# Your goal
Look through the listing underneath for "strict", and copy every line that has it.

Top of Raw data

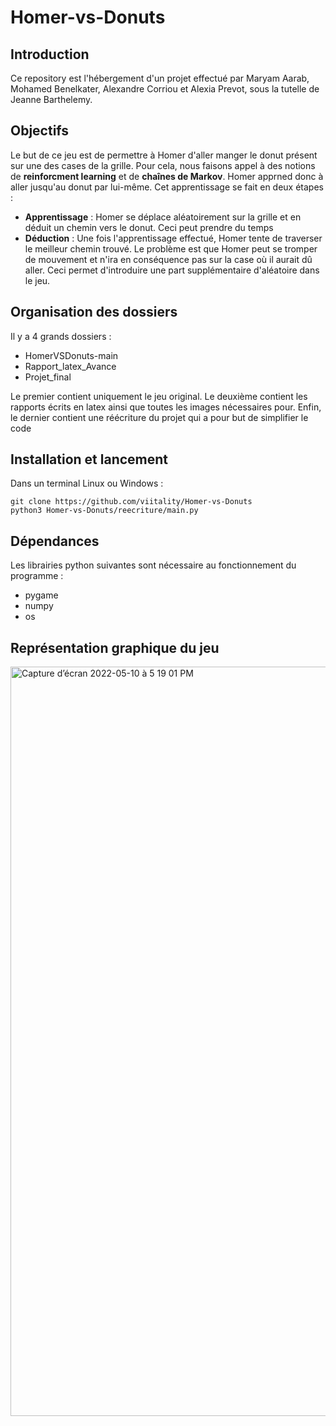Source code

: # Homer-vs-Donuts
## Introduction
Ce repository est l'hébergement d'un projet effectué par Maryam Aarab, Mohamed Benelkater, Alexandre Corriou et Alexia Prevot, sous la tutelle de Jeanne Barthelemy.

## Objectifs
Le but de ce jeu est de permettre à Homer d'aller manger le donut présent sur une des cases de la grille. Pour cela, nous faisons appel à des notions de **reinforcment learning** et de **chaînes de Markov**. Homer apprned donc à aller jusqu'au donut par lui-même. Cet apprentissage se fait en deux étapes : 
* **Apprentissage** : Homer se déplace aléatoirement sur la grille et en déduit un chemin vers le donut. Ceci peut prendre du temps
* **Déduction** : Une fois l'apprentissage effectué, Homer tente de traverser le meilleur chemin trouvé.
Le problème est que Homer peut se tromper de mouvement et n'ira en conséquence pas sur la case où il aurait dû aller. Ceci permet d'introduire une part supplémentaire d'aléatoire dans le jeu.

## Organisation des dossiers
Il y a 4 grands dossiers :
* HomerVSDonuts-main
* Rapport_latex_Avance
* Projet_final

Le premier contient uniquement le jeu original.
Le deuxième contient les rapports écrits en latex ainsi que toutes les images nécessaires pour.
Enfin, le dernier contient une réécriture du projet qui a pour but de simplifier le code 

## Installation et lancement

Dans un terminal Linux ou Windows :  
```
git clone https://github.com/viitality/Homer-vs-Donuts
python3 Homer-vs-Donuts/reecriture/main.py
```

## Dépendances

Les librairies python suivantes sont nécessaire au fonctionnement du programme :
* pygame
* numpy
* os

## Représentation graphique du jeu 
<img width="1199" alt="Capture d’écran 2022-05-10 à 5 19 01 PM" src="https://user-images.githubusercontent.com/92668243/167663782-6ab11363-aa7e-4634-b4a6-06a300aca67b.png">

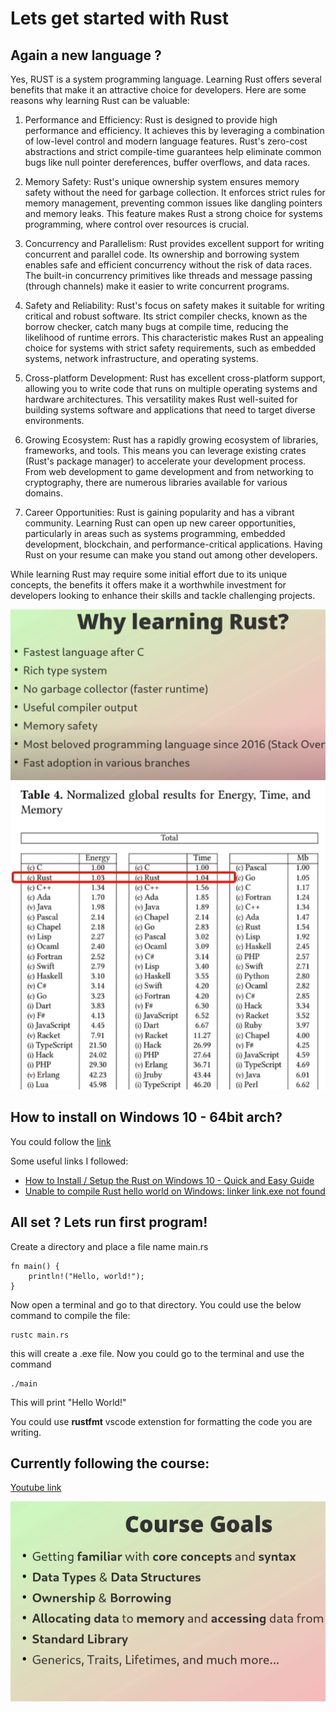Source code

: # Lets get started with Rust

## Again a new language ?

Yes, RUST is a system programming language. Learning Rust offers several benefits that make it an attractive choice for developers. Here are some reasons why learning Rust can be valuable:

1. Performance and Efficiency: Rust is designed to provide high performance and efficiency. It achieves this by leveraging a combination of low-level control and modern language features. Rust's zero-cost abstractions and strict compile-time guarantees help eliminate common bugs like null pointer dereferences, buffer overflows, and data races.

2. Memory Safety: Rust's unique ownership system ensures memory safety without the need for garbage collection. It enforces strict rules for memory management, preventing common issues like dangling pointers and memory leaks. This feature makes Rust a strong choice for systems programming, where control over resources is crucial.

3. Concurrency and Parallelism: Rust provides excellent support for writing concurrent and parallel code. Its ownership and borrowing system enables safe and efficient concurrency without the risk of data races. The built-in concurrency primitives like threads and message passing (through channels) make it easier to write concurrent programs.

4. Safety and Reliability: Rust's focus on safety makes it suitable for writing critical and robust software. Its strict compiler checks, known as the borrow checker, catch many bugs at compile time, reducing the likelihood of runtime errors. This characteristic makes Rust an appealing choice for systems with strict safety requirements, such as embedded systems, network infrastructure, and operating systems.

5. Cross-platform Development: Rust has excellent cross-platform support, allowing you to write code that runs on multiple operating systems and hardware architectures. This versatility makes Rust well-suited for building systems software and applications that need to target diverse environments.

6. Growing Ecosystem: Rust has a rapidly growing ecosystem of libraries, frameworks, and tools. This means you can leverage existing crates (Rust's package manager) to accelerate your development process. From web development to game development and from networking to cryptography, there are numerous libraries available for various domains.

7. Career Opportunities: Rust is gaining popularity and has a vibrant community. Learning Rust can open up new career opportunities, particularly in areas such as systems programming, embedded development, blockchain, and performance-critical applications. Having Rust on your resume can make you stand out among other developers.

While learning Rust may require some initial effort due to its unique concepts, the benefits it offers make it a worthwhile investment for developers looking to enhance their skills and tackle challenging projects.

![Why Rust](./_images/Rust-Why.png)
![Energy Footprint](./_images/Rust-Energy-footprint.png)

## How to install on Windows 10 - 64bit arch?

You could follow the [link](https://www.rust-lang.org/tools/install)

Some useful links I followed:

- [How to Install / Setup the Rust on Windows 10 - Quick and Easy Guide](https://www.youtube.com/watch?v=enk0o7eWNsc)
- [Unable to compile Rust hello world on Windows: linker link.exe not found](https://stackoverflow.com/questions/55603111/unable-to-compile-rust-hello-world-on-windows-linker-link-exe-not-found)

## All set ? Lets run first program!

Create a directory and place a file name main.rs

```
fn main() {
    println!("Hello, world!");
}
```

Now open a terminal and go to that directory. You could use the below command to compile the file:

```
rustc main.rs

```

this will create a .exe file. Now you could go to the terminal and use the command

```
./main

```

This will print "Hello World!"

You could use **rustfmt** vscode extenstion for formatting the code you are writing.

## Currently following the course:

[Youtube link](https://www.youtube.com/watch?v=BpPEoZW5IiY)

![Course Goals](./_images/Rust-Course-Goals.png)
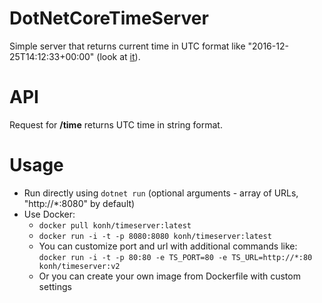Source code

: # DotNetCoreTimeServer
Simple server that returns current time in UTC format like "2016-12-25T14:12:33+00:00" (look at [it](http://www.timeapi.org/utc/now)).

# API
Request for **/time** returns UTC time in string format.

# Usage
- Run directly using ```dotnet run``` (optional arguments - array of URLs, "http://*:8080" by default)
- Use Docker:
	- ```docker pull konh/timeserver:latest```
	- ```docker run -i -t -p 8080:8080 konh/timeserver:latest```
	- You can customize port and url with additional commands like: ```docker run -i -t -p 80:80 -e TS_PORT=80 -e TS_URL=http://*:80 konh/timeserver:v2```
	- Or you can create your own image from Dockerfile with custom settings

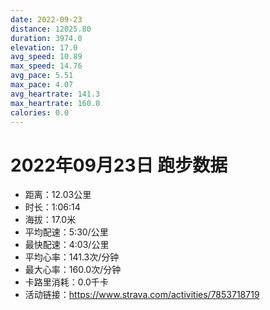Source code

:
 ```yaml
---
date: 2022-09-23
distance: 12025.80
duration: 3974.0
elevation: 17.0
avg_speed: 10.89
max_speed: 14.76
avg_pace: 5.51
max_pace: 4.07
avg_heartrate: 141.3
max_heartrate: 160.0
calories: 0.0
---
```


# 2022年09月23日 跑步数据

- 距离：12.03公里
- 时长：1:06:14
- 海拔：17.0米
- 平均配速：5:30/公里
- 最快配速：4:03/公里
- 平均心率：141.3次/分钟
- 最大心率：160.0次/分钟
- 卡路里消耗：0.0千卡
- 活动链接：https://www.strava.com/activities/7853718719
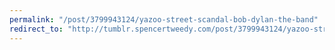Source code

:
 ```yaml
---
permalink: "/post/3799943124/yazoo-street-scandal-bob-dylan-the-band"
redirect_to: "http://tumblr.spencertweedy.com/post/3799943124/yazoo-street-scandal-bob-dylan-the-band"
---
```

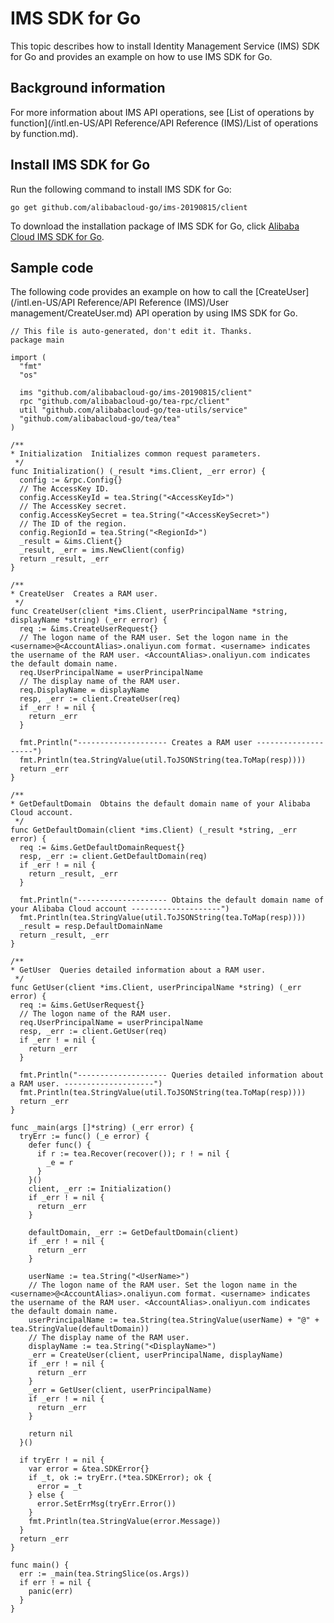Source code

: # IMS SDK for Go

This topic describes how to install Identity Management Service \(IMS\) SDK for Go and provides an example on how to use IMS SDK for Go.

## Background information

For more information about IMS API operations, see [List of operations by function](/intl.en-US/API Reference/API Reference (IMS)/List of operations by function.md).

## Install IMS SDK for Go

Run the following command to install IMS SDK for Go:

```
go get github.com/alibabacloud-go/ims-20190815/client
```

To download the installation package of IMS SDK for Go, click [Alibaba Cloud IMS SDK for Go](https://github.com/alibabacloud-go/ims-20190815).

## Sample code

The following code provides an example on how to call the [CreateUser](/intl.en-US/API Reference/API Reference (IMS)/User management/CreateUser.md) API operation by using IMS SDK for Go.

```
// This file is auto-generated, don't edit it. Thanks.
package main

import (
  "fmt"
  "os"

  ims "github.com/alibabacloud-go/ims-20190815/client"
  rpc "github.com/alibabacloud-go/tea-rpc/client"
  util "github.com/alibabacloud-go/tea-utils/service"
  "github.com/alibabacloud-go/tea/tea"
)

/**
* Initialization  Initializes common request parameters.
 */
func Initialization() (_result *ims.Client, _err error) {
  config := &rpc.Config{}
  // The AccessKey ID.
  config.AccessKeyId = tea.String("<AccessKeyId>")
  // The AccessKey secret.
  config.AccessKeySecret = tea.String("<AccessKeySecret>")
  // The ID of the region.
  config.RegionId = tea.String("<RegionId>")
  _result = &ims.Client{}
  _result, _err = ims.NewClient(config)
  return _result, _err
}

/**
* CreateUser  Creates a RAM user.
 */
func CreateUser(client *ims.Client, userPrincipalName *string, displayName *string) (_err error) {
  req := &ims.CreateUserRequest{}
  // The logon name of the RAM user. Set the logon name in the <username>@<AccountAlias>.onaliyun.com format. <username> indicates the username of the RAM user. <AccountAlias>.onaliyun.com indicates the default domain name.
  req.UserPrincipalName = userPrincipalName
  // The display name of the RAM user.
  req.DisplayName = displayName
  resp, _err := client.CreateUser(req)
  if _err ! = nil {
    return _err
  }

  fmt.Println("-------------------- Creates a RAM user --------------------")
  fmt.Println(tea.StringValue(util.ToJSONString(tea.ToMap(resp))))
  return _err
}

/**
* GetDefaultDomain  Obtains the default domain name of your Alibaba Cloud account.
 */
func GetDefaultDomain(client *ims.Client) (_result *string, _err error) {
  req := &ims.GetDefaultDomainRequest{}
  resp, _err := client.GetDefaultDomain(req)
  if _err ! = nil {
    return _result, _err
  }

  fmt.Println("-------------------- Obtains the default domain name of your Alibaba Cloud account --------------------")
  fmt.Println(tea.StringValue(util.ToJSONString(tea.ToMap(resp))))
  _result = resp.DefaultDomainName
  return _result, _err
}

/**
* GetUser  Queries detailed information about a RAM user.
 */
func GetUser(client *ims.Client, userPrincipalName *string) (_err error) {
  req := &ims.GetUserRequest{}
  // The logon name of the RAM user.
  req.UserPrincipalName = userPrincipalName
  resp, _err := client.GetUser(req)
  if _err ! = nil {
    return _err
  }

  fmt.Println("-------------------- Queries detailed information about a RAM user. --------------------")
  fmt.Println(tea.StringValue(util.ToJSONString(tea.ToMap(resp))))
  return _err
}

func _main(args []*string) (_err error) {
  tryErr := func() (_e error) {
    defer func() {
      if r := tea.Recover(recover()); r ! = nil {
        _e = r
      }
    }()
    client, _err := Initialization()
    if _err ! = nil {
      return _err
    }

    defaultDomain, _err := GetDefaultDomain(client)
    if _err ! = nil {
      return _err
    }

    userName := tea.String("<UserName>")
    // The logon name of the RAM user. Set the logon name in the <username>@<AccountAlias>.onaliyun.com format. <username> indicates the username of the RAM user. <AccountAlias>.onaliyun.com indicates the default domain name.
    userPrincipalName := tea.String(tea.StringValue(userName) + "@" + tea.StringValue(defaultDomain))
    // The display name of the RAM user.
    displayName := tea.String("<DisplayName>")
    _err = CreateUser(client, userPrincipalName, displayName)
    if _err ! = nil {
      return _err
    }
    _err = GetUser(client, userPrincipalName)
    if _err ! = nil {
      return _err
    }

    return nil
  }()

  if tryErr ! = nil {
    var error = &tea.SDKError{}
    if _t, ok := tryErr.(*tea.SDKError); ok {
      error = _t
    } else {
      error.SetErrMsg(tryErr.Error())
    }
    fmt.Println(tea.StringValue(error.Message))
  }
  return _err
}

func main() {
  err := _main(tea.StringSlice(os.Args))
  if err ! = nil {
    panic(err)
  }
}
```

Bottom of Raw data

# Answer area
1. Performance and Efficiency: Rust is designed to provide high performance and efficiency. It achieves this by leveraging a combination of low-level control and modern language features. Rust's zero-cost abstractions and strict compile-time guarantees help eliminate common bugs like null pointer dereferences, buffer overflows, and data races.
2. Memory Safety: Rust's unique ownership system ensures memory safety without the need for garbage collection. It enforces strict rules for memory management, preventing common issues like dangling pointers and memory leaks. This feature makes Rust a strong choice for systems programming, where control over resources is crucial.
4. Safety and Reliability: Rust's focus on safety makes it suitable for writing critical and robust software. Its strict compiler checks, known as the borrow checker, catch many bugs at compile time, reducing the likelihood of runtime errors. This characteristic makes Rust an appealing choice for systems with strict safety requirements, such as embedded systems, network infrastructure, and operating systems.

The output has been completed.